Après un Ramadhan relativement calme, la rue algérienne entame le mois de septembre avec les prémices d’un bouillonnement sans précédent. Plusieurs émeutes à Alger, Tizi Ouzou, Béjaïa, Skikda, Djelfa ont éclaté depuis le début de ce mois. Ces protestations ont toutes un dénominateur commun. Elles sont, pour le moment, limitées au seul volet social, sans revendication politique apparente. Les citoyens revendiquent des logements, de l’eau potable, le revêtement des routes et ils dénoncent les récurrentes coupures d’électricité. Comment expliquer toutes ces manifestations sur le terrain? Pourquoi l’Algérien ne décolère pas et recourt à la rue à chaque fois qu’il est confronté à un problème? Cela ne signifie-t-il pas que les élus locaux ne représentent aucunement leurs concitoyens, cela ne traduit-il pas un grave déficit de représentation?
Les villageois parlent de laisser-aller des autorités, les politiques évoquent l’absence de vision des gouvernants alors que les sociologues expliquent cette situation par l’échec des politiques publiques en matière de prise en charge des besoins sociaux des populations.
Le politologue Mohamed Hadef explique cette situation par l’absence de nouvelles voies pacifiques pour s’exprimer et demoyens pour mesurer le climat de défiance qui prévaut chez la population.
«Les grands problèmes socio-économiques n’ont jamais été résolus d’une manière radicale et efficace», a-t-il déclaré, soulignant que la société algérienne est actuellement en position de défi à cause du bricolage érigé en politique de gestion.«Pour l’instant, nous n’avons pas encore jeté les bases solides d’un nouvel ordre social juste et équitable. Il est à construire avec des lois, des règles, sur des nouvelles bases, solides, crédibles et efficaces», a précisé notre interlocuteur.
Le sociologue Abdelmadjid Merdaci explique pour sa part, ces mouvements de protestation répétitifs par «l’échec global du pouvoir politique à projeter un avenir» meilleur pour la société. «La situation globale procède d’un échec des politiques adoptées par les pouvoirs publics», a-t-il estimé.

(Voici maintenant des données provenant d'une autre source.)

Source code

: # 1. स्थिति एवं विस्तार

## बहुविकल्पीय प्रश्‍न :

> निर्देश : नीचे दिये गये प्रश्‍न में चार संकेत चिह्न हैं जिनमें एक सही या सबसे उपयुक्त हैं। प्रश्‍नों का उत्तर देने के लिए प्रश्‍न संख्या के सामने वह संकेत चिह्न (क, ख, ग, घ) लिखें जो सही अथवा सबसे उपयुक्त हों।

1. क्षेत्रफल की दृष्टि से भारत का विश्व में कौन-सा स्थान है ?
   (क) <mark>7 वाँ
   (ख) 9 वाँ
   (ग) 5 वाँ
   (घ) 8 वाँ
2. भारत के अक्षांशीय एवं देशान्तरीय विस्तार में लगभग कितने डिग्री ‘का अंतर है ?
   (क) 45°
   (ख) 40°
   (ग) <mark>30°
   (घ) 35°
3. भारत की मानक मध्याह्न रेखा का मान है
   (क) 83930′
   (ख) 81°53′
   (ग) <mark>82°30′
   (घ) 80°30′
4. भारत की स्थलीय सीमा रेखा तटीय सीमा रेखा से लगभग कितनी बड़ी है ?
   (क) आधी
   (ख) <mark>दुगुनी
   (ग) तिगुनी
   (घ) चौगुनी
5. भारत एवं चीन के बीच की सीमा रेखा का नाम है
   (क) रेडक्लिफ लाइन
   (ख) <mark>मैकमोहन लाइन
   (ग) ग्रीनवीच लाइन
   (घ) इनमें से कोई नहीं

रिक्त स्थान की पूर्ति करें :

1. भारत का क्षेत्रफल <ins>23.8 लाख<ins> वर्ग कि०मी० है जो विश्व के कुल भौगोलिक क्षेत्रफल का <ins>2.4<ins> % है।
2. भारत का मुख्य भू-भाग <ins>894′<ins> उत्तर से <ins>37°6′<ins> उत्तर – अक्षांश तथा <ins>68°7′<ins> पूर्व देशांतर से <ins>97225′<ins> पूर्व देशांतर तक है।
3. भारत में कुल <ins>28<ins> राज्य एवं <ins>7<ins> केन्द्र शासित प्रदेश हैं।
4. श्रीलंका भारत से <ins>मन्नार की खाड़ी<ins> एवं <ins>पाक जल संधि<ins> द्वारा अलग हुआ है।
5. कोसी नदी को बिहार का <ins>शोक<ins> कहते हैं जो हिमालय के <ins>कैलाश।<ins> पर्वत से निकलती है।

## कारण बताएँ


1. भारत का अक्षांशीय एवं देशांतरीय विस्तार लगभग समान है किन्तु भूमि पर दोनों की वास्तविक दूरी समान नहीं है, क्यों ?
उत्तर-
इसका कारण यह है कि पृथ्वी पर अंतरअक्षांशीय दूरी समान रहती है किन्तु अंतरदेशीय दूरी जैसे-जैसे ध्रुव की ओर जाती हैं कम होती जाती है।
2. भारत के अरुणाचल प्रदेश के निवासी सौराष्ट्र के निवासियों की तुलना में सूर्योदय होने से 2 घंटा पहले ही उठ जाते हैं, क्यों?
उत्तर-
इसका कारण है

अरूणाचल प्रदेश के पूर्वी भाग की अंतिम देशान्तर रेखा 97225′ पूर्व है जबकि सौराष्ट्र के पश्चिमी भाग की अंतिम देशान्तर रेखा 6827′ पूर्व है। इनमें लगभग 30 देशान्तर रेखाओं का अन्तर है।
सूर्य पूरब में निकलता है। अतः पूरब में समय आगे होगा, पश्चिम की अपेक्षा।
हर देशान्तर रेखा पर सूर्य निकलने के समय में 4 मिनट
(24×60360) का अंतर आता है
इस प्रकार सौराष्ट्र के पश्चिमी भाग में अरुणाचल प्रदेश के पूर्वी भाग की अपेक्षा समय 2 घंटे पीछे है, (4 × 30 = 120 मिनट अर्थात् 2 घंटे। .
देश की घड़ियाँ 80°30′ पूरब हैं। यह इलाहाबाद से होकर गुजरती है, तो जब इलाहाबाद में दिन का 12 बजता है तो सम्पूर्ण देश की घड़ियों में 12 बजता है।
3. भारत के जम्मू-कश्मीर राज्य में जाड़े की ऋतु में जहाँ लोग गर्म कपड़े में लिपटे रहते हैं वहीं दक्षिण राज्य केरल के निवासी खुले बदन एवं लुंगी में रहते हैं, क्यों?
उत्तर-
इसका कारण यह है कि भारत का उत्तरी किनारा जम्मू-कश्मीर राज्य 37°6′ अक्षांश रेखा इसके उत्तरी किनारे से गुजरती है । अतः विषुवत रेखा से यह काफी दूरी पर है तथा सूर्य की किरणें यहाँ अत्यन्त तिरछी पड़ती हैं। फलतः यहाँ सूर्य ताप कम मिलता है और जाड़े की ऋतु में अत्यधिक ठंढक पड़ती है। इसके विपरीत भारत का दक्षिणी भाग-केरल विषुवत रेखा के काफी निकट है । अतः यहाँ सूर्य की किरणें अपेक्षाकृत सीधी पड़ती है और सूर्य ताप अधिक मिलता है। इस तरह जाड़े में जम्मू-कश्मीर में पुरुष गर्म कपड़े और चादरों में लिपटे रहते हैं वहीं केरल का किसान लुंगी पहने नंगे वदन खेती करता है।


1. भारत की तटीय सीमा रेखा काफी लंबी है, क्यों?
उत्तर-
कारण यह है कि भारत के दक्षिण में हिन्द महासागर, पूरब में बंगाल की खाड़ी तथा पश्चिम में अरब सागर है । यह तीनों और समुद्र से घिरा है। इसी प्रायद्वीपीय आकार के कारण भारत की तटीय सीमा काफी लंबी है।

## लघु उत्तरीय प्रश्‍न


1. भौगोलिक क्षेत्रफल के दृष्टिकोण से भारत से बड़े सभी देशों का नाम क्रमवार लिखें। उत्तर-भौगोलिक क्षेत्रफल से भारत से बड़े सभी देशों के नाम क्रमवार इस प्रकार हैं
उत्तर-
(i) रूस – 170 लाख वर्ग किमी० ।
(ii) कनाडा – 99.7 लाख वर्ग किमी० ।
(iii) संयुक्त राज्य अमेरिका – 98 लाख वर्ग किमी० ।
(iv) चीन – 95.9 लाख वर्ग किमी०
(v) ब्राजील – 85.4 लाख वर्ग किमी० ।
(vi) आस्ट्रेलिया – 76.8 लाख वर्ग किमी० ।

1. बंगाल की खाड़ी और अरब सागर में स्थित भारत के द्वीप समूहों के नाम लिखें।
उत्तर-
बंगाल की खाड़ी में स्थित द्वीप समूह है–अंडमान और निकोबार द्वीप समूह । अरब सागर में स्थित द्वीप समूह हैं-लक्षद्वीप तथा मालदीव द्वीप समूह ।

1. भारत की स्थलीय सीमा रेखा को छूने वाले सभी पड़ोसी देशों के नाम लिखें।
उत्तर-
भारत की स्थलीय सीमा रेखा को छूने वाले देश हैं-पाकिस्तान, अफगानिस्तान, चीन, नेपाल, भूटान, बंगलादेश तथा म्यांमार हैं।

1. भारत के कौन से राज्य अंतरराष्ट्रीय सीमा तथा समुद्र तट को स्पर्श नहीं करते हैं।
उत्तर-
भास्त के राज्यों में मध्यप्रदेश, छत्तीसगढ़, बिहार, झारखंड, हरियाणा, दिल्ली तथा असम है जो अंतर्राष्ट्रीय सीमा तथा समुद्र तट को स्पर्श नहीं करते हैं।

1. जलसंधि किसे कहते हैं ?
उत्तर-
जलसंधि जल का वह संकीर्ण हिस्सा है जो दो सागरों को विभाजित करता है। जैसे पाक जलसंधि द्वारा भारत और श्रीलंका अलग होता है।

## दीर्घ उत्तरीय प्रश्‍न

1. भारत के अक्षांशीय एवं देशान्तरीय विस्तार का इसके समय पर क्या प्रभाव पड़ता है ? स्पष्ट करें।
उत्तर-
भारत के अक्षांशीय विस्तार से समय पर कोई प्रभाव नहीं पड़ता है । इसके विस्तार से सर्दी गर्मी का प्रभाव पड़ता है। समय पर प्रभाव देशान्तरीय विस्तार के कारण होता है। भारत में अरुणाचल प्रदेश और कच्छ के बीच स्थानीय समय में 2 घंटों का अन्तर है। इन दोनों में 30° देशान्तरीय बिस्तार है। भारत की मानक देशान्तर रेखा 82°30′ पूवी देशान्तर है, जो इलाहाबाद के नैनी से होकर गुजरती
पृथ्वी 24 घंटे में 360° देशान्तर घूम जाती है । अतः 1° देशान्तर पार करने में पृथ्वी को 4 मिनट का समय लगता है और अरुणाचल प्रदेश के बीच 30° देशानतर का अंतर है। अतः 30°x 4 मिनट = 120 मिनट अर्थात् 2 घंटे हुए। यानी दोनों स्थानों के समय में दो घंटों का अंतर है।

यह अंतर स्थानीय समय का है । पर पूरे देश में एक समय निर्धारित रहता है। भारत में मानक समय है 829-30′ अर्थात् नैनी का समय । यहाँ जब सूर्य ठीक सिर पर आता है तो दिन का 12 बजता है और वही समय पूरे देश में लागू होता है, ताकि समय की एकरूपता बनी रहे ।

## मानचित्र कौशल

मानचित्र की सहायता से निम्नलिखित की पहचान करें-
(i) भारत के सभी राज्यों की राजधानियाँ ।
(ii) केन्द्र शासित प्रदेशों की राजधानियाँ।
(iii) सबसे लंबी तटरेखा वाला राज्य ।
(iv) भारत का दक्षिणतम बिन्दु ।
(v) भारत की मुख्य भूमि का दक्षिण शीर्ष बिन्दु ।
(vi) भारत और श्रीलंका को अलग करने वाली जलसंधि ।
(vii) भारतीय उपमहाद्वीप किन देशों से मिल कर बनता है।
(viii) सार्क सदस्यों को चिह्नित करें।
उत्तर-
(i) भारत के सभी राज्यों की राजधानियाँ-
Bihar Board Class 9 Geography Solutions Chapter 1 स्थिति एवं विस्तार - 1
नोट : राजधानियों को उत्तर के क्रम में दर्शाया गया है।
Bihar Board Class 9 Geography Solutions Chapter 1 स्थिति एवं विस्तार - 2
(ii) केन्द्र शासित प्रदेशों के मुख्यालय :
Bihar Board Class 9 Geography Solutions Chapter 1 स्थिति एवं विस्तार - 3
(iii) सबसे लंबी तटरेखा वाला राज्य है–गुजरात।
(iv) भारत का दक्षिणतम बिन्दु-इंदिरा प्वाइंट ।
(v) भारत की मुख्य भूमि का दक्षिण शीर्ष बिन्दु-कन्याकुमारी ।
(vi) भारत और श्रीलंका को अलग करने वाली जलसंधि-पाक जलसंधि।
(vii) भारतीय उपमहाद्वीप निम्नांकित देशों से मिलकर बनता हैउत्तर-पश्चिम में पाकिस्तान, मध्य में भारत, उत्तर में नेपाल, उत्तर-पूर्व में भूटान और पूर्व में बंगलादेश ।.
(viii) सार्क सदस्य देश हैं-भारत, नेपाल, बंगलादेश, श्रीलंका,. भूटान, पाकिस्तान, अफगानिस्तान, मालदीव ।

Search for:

M. Merdaci évoque également le manque de légitimité des institutions électives au niveau local et le caractère arbitraire de l’administration qui «monopolise la décision».
Sur le dossier du logement, source de cette exaspération sociale, notre interlocuteur se réfère à la donnée irréversible de l’urbanisation. Ce processus a, a-t-il estimé, fait que la pression de la demande est supérieure à la capacité de l’offre des pouvoirs publics. A Alger, cette donne a embrasé plusieurs quartiers ces derniers jours.
Pour Ziad Lefgoum un activiste du mouvement associatif, président de l’association culturelle Tussna, cette situation peut être expliquée par le nombre par trop important de problèmes sur le front social.
Notre interlocuteur, qui a voulu préserver l’anonymat, cite parmi ces problèmes l’injustice, le verrouillage des espaces d’expression, les promesses non tenues des responsables et l’exclusion totale des citoyens sur les sujets les concernant.
«Cela en plus de la corruption qui a gangréné tous les niveaux du pouvoir, provoquant la décomposition totale des institutions de la République», a-t-il ajouté.
Pour un membre d’un comité de village, cette situation est due au laisser-aller des autorités.
Les habitants de son village ont organisé quatre mouvements de protestation en l’espace seulement d’une année. Les revendications sont sociales, tournant autour de l’alimentation en eau potable, en gaz de ville et la construction des routes. «On a protesté en une année quatre fois. On a fermé le siège de l’APC, de la daïra, de l’ADE, on a rencontré les responsables locaux, on a signé des PV, mais presque rien de concret n’est venu alléger notre quotidien. Si la situation perdure, et si on va protester encore une fois, c’est qu’il y a négligence. Les promesses des pouvoirs publics ne sont que de la poudre aux yeux. Ils ne se soucient pas des préoccupations citoyennes», a-t-il expliqué. «Comment demander à l’Algérien donc de ne pas protester quand le secrétaire général d’une daïra dit à ses interlocuteurs d’un comité de village que nous sommes gérés par la rue? N’est-ce pas là une invitation en bonne et due forme à la protestation?», explique notre interlocuteur.